Re: Ägypten hat 1967 ...

... den Krieg begonnen, indem es die Straße von Tiran, die den einzigen Zugang Israels zum Indischen Ozean bildet, für die Durchfahrt von israelischen Schiffen gesperrt hat.

Ein freies und ungeteiltes Israel vom Jordan bis zum Mittelmeer wäre dem arabischen Raketenterror nicht so stark ausgeliefert. Dies wäre ein wichtiger Beitrag zu einem nachhaltigen Frieden in Nahost.

Das Argument mit den Versprechen aus dem 1. WK ist Ihnen auch sehr gelungen. Wie war das doch gleich mit dem Selbstbestimmungrecht der Völker in Südtirol und im Sudetenland?
Auch nach dem 2. WK hat es kein Selbstbestimmungsrecht gegeben. Denken Sie an die drei baltischen Republiken! So ist das halt leider wenn man einen Krieg verliert. Die Araber haben schon deren drei verloren, wenn man den langjährigen Raketenterror und die Selbstmordattentate nicht mitrechnet.

Was soll also dieser Unfug im Gazastreifen und im Westjordanland. Nach dem verlorenen Krieg sind aus Ostpreußen schließlich auch keine Raketen auf Rußland abgefeuert worden.

Immer wenn ich die Israelis auf Fotos mit der Panzerhaubitze M-109 hantieren sehe

fällt mir, der ich Geograph bin, ein, dass der Gazastreifen grad mal 50 Kilometer lang ist und im Schnitt gute 10 Kilometer breit. Das entspricht z.B. einem eben grad zehn Kilometer Streifen von Wien bis zur tschechischen Grenze. Etwa zwischen Wien 21, Floridsdorf und Wien 22, Donaustadt nach Norden gedacht käme das ganz gut hin.

Das "Land" Gazastreifen ist winzig. Medial- mental kommt es aber riesengroß daher.
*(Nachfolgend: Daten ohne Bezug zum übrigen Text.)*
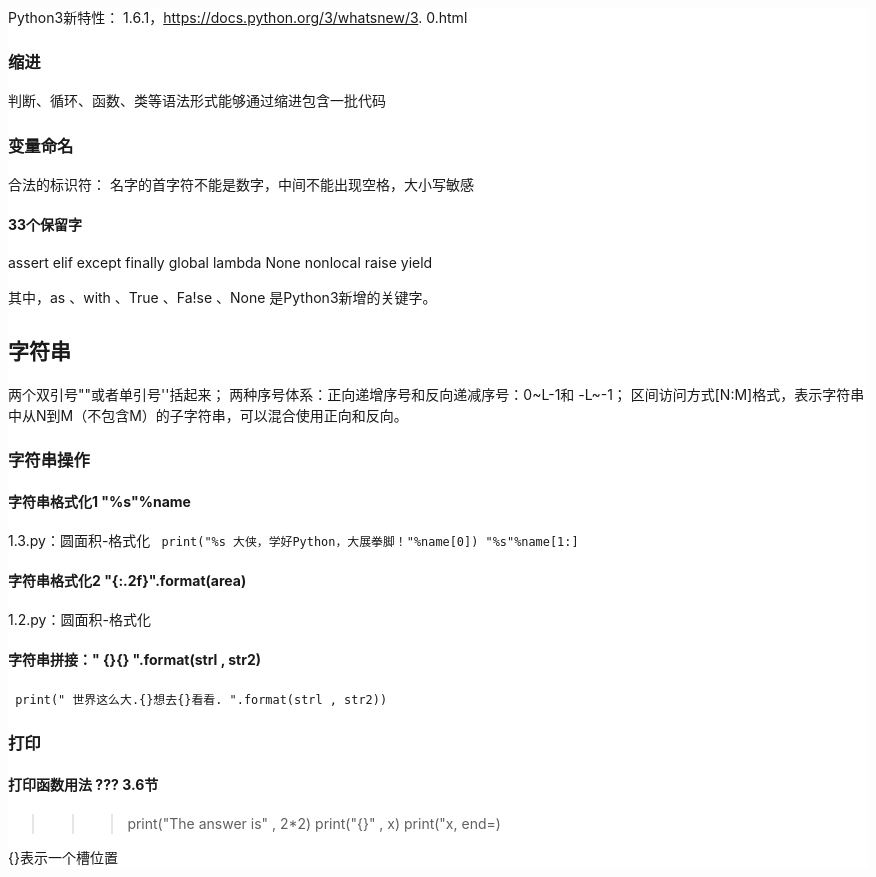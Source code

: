 Python3新特性：
1.6.1，https://docs.python.org/3/whatsnew/3. 0.html

### 缩进

判断、循环、函数、类等语法形式能够通过缩进包含一批代码


### 变量命名
合法的标识符：
名字的首字符不能是数字，中间不能出现空格，大小写敏感

#### 33个保留字

assert  elif  except  finally global  lambda None  nonlocal  raise  yield

其中，as 、with 、True 、Fa!se 、None 是Python3新增的关键字。

## 字符串

两个双引号""或者单引号''括起来；
两种序号体系：正向递增序号和反向递减序号：0~L-1和 -L~-1；
区间访问方式[N:M]格式，表示字符串中从N到M（不包含M）的子字符串，可以混合使用正向和反向。

### 字符串操作


#### 字符串格式化1 "%s"%name

1.3.py：圆面积-格式化
`
print("%s 大侠，学好Python，大展拳脚！"%name[0])
"%s"%name[1:]`

#### 字符串格式化2 "{:.2f}".format(area)


 1.2.py：圆面积-格式化



#### 字符串拼接：" {}{} ".format(strl , str2)
`
print(" 世界这么大.{}想去{}看看. ".format(strl , str2))`


### 打印

#### 打印函数用法 ??? 3.6节

>>>print("The answer is" , 2*2)
>>>print("{}" , x)
>>>print("x, end=)

{}表示一个槽位置
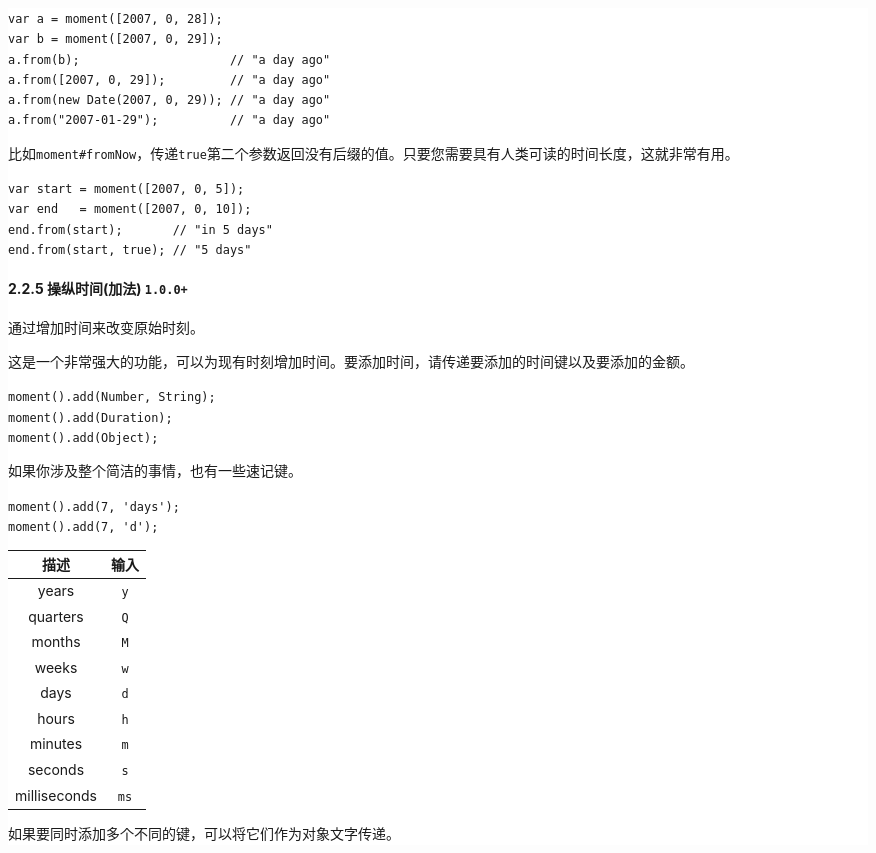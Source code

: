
 ```
var a = moment([2007, 0, 28]);
var b = moment([2007, 0, 29]);
a.from(b);                     // "a day ago"
a.from([2007, 0, 29]);         // "a day ago"
a.from(new Date(2007, 0, 29)); // "a day ago"
a.from("2007-01-29");          // "a day ago"
```

比如`moment#fromNow`，传递`true`第二个参数返回没有后缀的值。只要您需要具有人类可读的时间长度，这就非常有用。

```
var start = moment([2007, 0, 5]);
var end   = moment([2007, 0, 10]);
end.from(start);       // "in 5 days"
end.from(start, true); // "5 days"
```

#### 2.2.5 操纵时间(加法) `1.0.0+`

通过增加时间来改变原始时刻。

这是一个非常强大的功能，可以为现有时刻增加时间。要添加时间，请传递要添加的时间键以及要添加的金额。

```
moment().add(Number, String);
moment().add(Duration);
moment().add(Object);
```

如果你涉及整个简洁的事情，也有一些速记键。

```
moment().add(7, 'days');
moment().add(7, 'd');
```

| 描述 | 输入 |
|:---:|:----:|
| years| `y` |
| quarters| `Q` |
| months| `M` |
| weeks| `w` |
| days| `d` |
| hours| `h` |
| minutes| `m` |
| seconds| `s` |
| milliseconds| `ms` |

如果要同时添加多个不同的键，可以将它们作为对象文字传递。
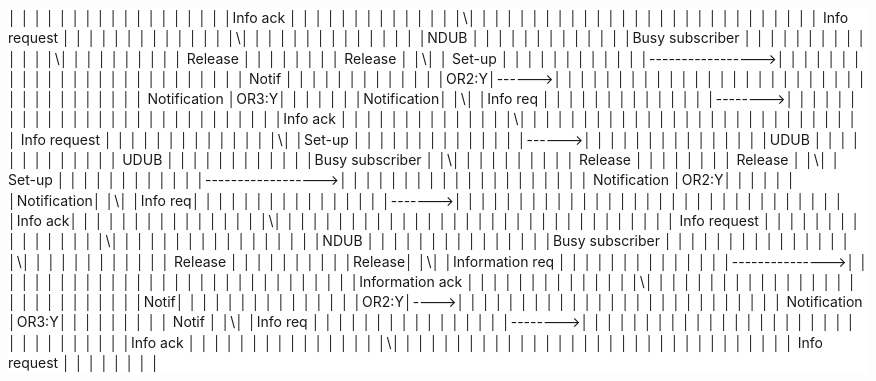 │ │ │ │ │ │ │ │ │ │ │ │ │ │
│ │ │ │Info ack │ │ │ │ │ │ │ │ │ │
│ │ │ │\│ │ │ │ │ │
│ │ │ │ │ │ │ │ │ │ │ │ │ │
│ │ │ │ │ │ │ │ Info request │ │ │ │ │ │
│ │ │ │ │ │ │ │\│ │ │ │ │ │
│ │ │ │ │ │ │ │ │NDUB │ │ │ │ │
│ │ │ │ │ │ │ │Busy subscriber │ │ │ │ │ │
│ │ │ │ │ │ │ │\│ │ │ │ │ │
│ │ │ │ Release │ │ │ │ │ │
│ │ Release │ │\│ │ Set-up │ │
│ │ │ │ │ │ │ │ │ │----------------->│ │
│ │ │ │ │ │ │ │ │ │ │ │ │ │
│ │ │ │ │ │ │ │ │ │ Notif │ │ │ │
│ │ │ │ │ │ │ │ │OR2:Y│------>│ │ │ │
│ │ │ │ │ │ │ │ │ │ │ │ │ │
│ │ │ │ │ │ │ │ │ │ │ │ │ │
│ │ │ │ Notification │OR3:Y│ │ │ │ │
│ │Notification│ │\│ │Info req │ │ │ │ │ │ │ │ │ │
│ │ │ │-------->│ │ │ │ │ │ │ │ │ │
│ │ │ │ │ │ │ │ │ │ │ │ │ │
│ │ │ │Info ack │ │ │ │ │ │ │ │ │ │
│ │ │ │\│ │ │ │ │ │
│ │ │ │ │ │ │ │ │ │ │ │ │ │
│ │ │ │ │ │ │ │ Info request │ │ │ │ │ │
│ │ │ │ │ │ │ │\│ │Set-up │ │ │ │
│ │ │ │ │ │ │ │ │ │------>│ │ │ │
│ │ │ │ │ │ │ │ │ │ │UDUB │ │ │
│ │ │ │ │ │ │ │ │ │ UDUB │ │ │ │
│ │ │ │ │ │ │ │Busy subscriber │ │\│ │ │ │ │ │
│ │ │ │ Release │ │ │ │ │ │
│ │ Release │ │\│ │ Set-up │ │
│ │ │ │ │ │ │ │ │ │------------------>│ │
│ │ │ │ │ │ │ │ │ │ │ │ │ │
│ │ │ │ Notification │OR2:Y│ │ │ │ │
│ │Notification│ │\│ │Info req│ │ │ │ │ │ │ │ │ │ │ │
│ │ │ │------->│ │ │ │ │ │ │ │ │ │ │ │
│ │ │ │ │ │ │ │ │ │ │ │ │ │ │ │
│ │ │ │Info ack│ │ │ │ │ │ │ │ │ │ │ │
│ │ │ │\│ │ │ │ │ │ │ │
│ │ │ │ │ │ │ │ │ │ │ │ │ │ │ │
│ │ │ │ │ │ │ │ Info request │ │ │ │ │ │ │ │
│ │ │ │ │ │ │ │\│ │ │ │ │ │ │ │
│ │ │ │ │ │ │ │ │NDUB │ │ │ │ │ │ │
│ │ │ │ │ │ │ │Busy subscriber │ │ │ │ │ │ │ │
│ │ │ │ │ │ │ │\│ │ │ │ │ │ │ │
│ │ │ │ Release │ │ │ │ │ │ │ │
│ │Release│ │\│ │Information req │ │ │ │
│ │ │ │ │ │ │ │ │ │--------------->│ │ │ │
│ │ │ │ │ │ │ │ │ │ │ │ │ │ │ │
│ │ │ │ │ │ │ │ │ │Information ack │ │ │ │
│ │ │ │ │ │ │ │ │ │\│ │
│ │ │ │ │ │ │ │ │ │ │ │ │ │ │ │
│ │ │ │ │ │ │ │ │ │Notif│ │ │ │ │ │
│ │ │ │ │ │ │ │ │OR2:Y│---->│ │ │ │ │ │
│ │ │ │ │ │ │ │ │ │ │ │ │ │ │ │
│ │ │ │ Notification │OR3:Y│ │ │ │ │ │ │
│ │ Notif │ │\│ │Info req │ │ │ │ │ │ │ │ │ │ │ │
│ │ │ │-------->│ │ │ │ │ │ │ │ │ │ │ │
│ │ │ │ │ │ │ │ │ │ │ │ │ │ │ │
│ │ │ │Info ack │ │ │ │ │ │ │ │ │ │ │ │
│ │ │ │\│ │ │ │ │ │ │ │
│ │ │ │ │ │ │ │ │ │ │ │ │ │ │ │
│ │ │ │ │ │ │ │ Info request │ │ │ │ │ │ │ │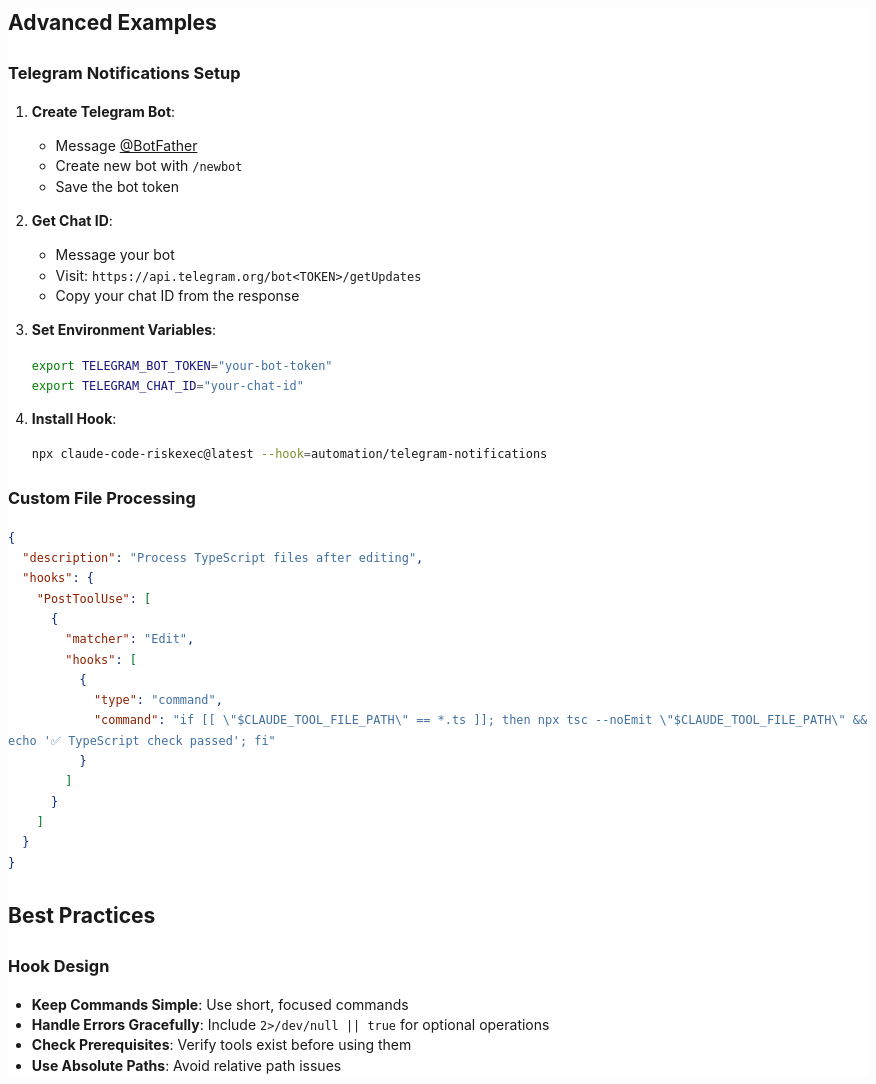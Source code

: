 ## Advanced Examples

### Telegram Notifications Setup

1. **Create Telegram Bot**:
   - Message [@BotFather](https://t.me/BotFather)
   - Create new bot with `/newbot`
   - Save the bot token

2. **Get Chat ID**:
   - Message your bot
   - Visit: `https://api.telegram.org/bot<TOKEN>/getUpdates`
   - Copy your chat ID from the response

3. **Set Environment Variables**:
   ```bash
   export TELEGRAM_BOT_TOKEN="your-bot-token"
   export TELEGRAM_CHAT_ID="your-chat-id"
   ```

4. **Install Hook**:
   ```bash
   npx claude-code-riskexec@latest --hook=automation/telegram-notifications
   ```

### Custom File Processing
```json
{
  "description": "Process TypeScript files after editing",
  "hooks": {
    "PostToolUse": [
      {
        "matcher": "Edit",
        "hooks": [
          {
            "type": "command",
            "command": "if [[ \"$CLAUDE_TOOL_FILE_PATH\" == *.ts ]]; then npx tsc --noEmit \"$CLAUDE_TOOL_FILE_PATH\" && echo '✅ TypeScript check passed'; fi"
          }
        ]
      }
    ]
  }
}
```

## Best Practices

### Hook Design
- **Keep Commands Simple**: Use short, focused commands
- **Handle Errors Gracefully**: Include `2>/dev/null || true` for optional operations
- **Check Prerequisites**: Verify tools exist before using them
- **Use Absolute Paths**: Avoid relative path issues
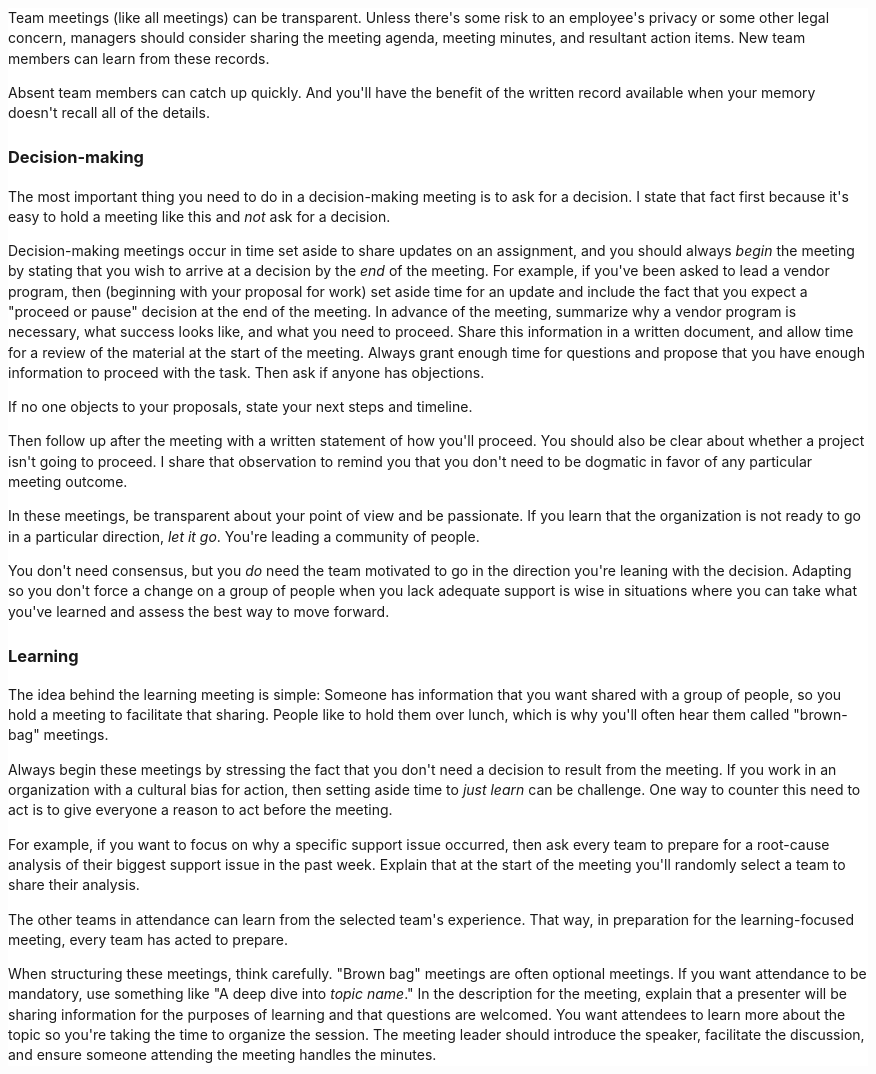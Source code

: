 Team meetings (like all meetings) can be transparent. Unless there's some risk to an employee's privacy or some other legal concern, managers should consider sharing the meeting agenda, meeting minutes, and resultant action items. New team members can learn from these records.

Absent team members can catch up quickly. And you'll have the benefit of the written record available when your memory doesn't recall all of the details.

### Decision-making

The most important thing you need to do in a decision-making meeting is to ask for a decision. I state that fact first because it's easy to hold a meeting like this and *not* ask for a decision.

Decision-making meetings occur in time set aside to share updates on an assignment, and you should always *begin* the meeting by stating that you wish to arrive at a decision by the *end* of the meeting. For example, if you've been asked to lead a vendor program, then (beginning with your proposal for work) set aside time for an update and include the fact that you expect a "proceed or pause" decision at the end of the meeting. In advance of the meeting, summarize why a vendor program is necessary, what success looks like, and what you need to proceed. Share this information in a written document, and allow time for a review of the material at the start of the meeting. Always grant enough time for questions and propose that you have enough information to proceed with the task. Then ask if anyone has objections.

If no one objects to your proposals, state your next steps and timeline.

Then follow up after the meeting with a written statement of how you'll proceed. You should also be clear about whether a project isn't going to proceed. I share that observation to remind you that you don't need to be dogmatic in favor of any particular meeting outcome.

In these meetings, be transparent about your point of view and be passionate. If you learn that the organization is not ready to go in a particular direction, *let it go*. You're leading a community of people.

You don't need consensus, but you *do* need the team motivated to go in the direction you're leaning with the decision. Adapting so you don't force a change on a group of people when you lack adequate support is wise in situations where you can take what you've learned and assess the best way to move forward.

### Learning

The idea behind the learning meeting is simple: Someone has information that you want shared with a group of people, so you hold a meeting to facilitate that sharing. People like to hold them over lunch, which is why you'll often hear them called "brown-bag" meetings.

Always begin these meetings by stressing the fact that you don't need a decision to result from the meeting. If you work in an organization with a cultural bias for action, then setting aside time to *just learn* can be challenge. One way to counter this need to act is to give everyone a reason to act before the meeting.

For example, if you want to focus on why a specific support issue occurred, then ask every team to prepare for a root-cause analysis of their biggest support issue in the past week. Explain that at the start of the meeting you'll randomly select a team to share their analysis.

The other teams in attendance can learn from the selected team's experience. That way, in preparation for the learning-focused meeting, every team has acted to prepare.

When structuring these meetings, think carefully. "Brown bag" meetings are often optional meetings. If you want attendance to be mandatory, use something like "A deep dive into *topic name*." In the description for the meeting, explain that a presenter will be sharing information for the purposes of learning and that questions are welcomed. You want attendees to learn more about the topic so you're taking the time to organize the session. The meeting leader should introduce the speaker, facilitate the discussion, and ensure someone attending the meeting handles the minutes.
Deshalb können die Israelis völlig gefahrlos rundherum in Stellung gehen und sie haben alle Ziele im Gazastreifen locker in Reichweite der dummen lowtech-Artillerie. Ohne sich selbst irgendeiner Gefahr auszusetzen. Das halte ich für eine eigenartige Vorgangsweise. Das mutet an wie das Gallische Dorf beim Asterix. Auch dort werden die allmächtigen Römer gepiesackt. Aber erobern des Kleinen Dorfes geht dann auch wieder nicht.

Auch ein wenig naiv, oder?

Der Gazastreifen ist eine ständige Bedrohung für Israel. Tausende Raketen haben die Palästinenser von dort auf den Süden Israels und vorallem die Stadt Sderot geschossen. Nicht, dass Israel dadurch vernichtet werden kann, aber kein Land der Welt würde sich auch nur 1 Rakete gefallen lassen.
Die Regierung im Gaza, die durch einen Putsch zur Alleinherrschaft gekommene Hamas, ist verantwortlich für jeden feindlichen Akt der von ihrem Territorium auf Israel losgelassen wird. So ist es internationales Recht. Doch die Hamas hat eine ganz klare Charter: Die Vernichtung Israels!
Daher ist jeder Angriff von dort eine Kriegserklärung die jeder vernünftiger Staat dieser Erde beantworten würde.
Was würden sie sagen, wenn ihr Dorf/Stadt völlig zu Unrecht mit einem beinahe täglichen Raketenterror leben müsste, und das über Jahre!
Würde sie diesen Gegner dann auch "Asterix" nennen? Nein, sie würden sich genau so dagegen wehren.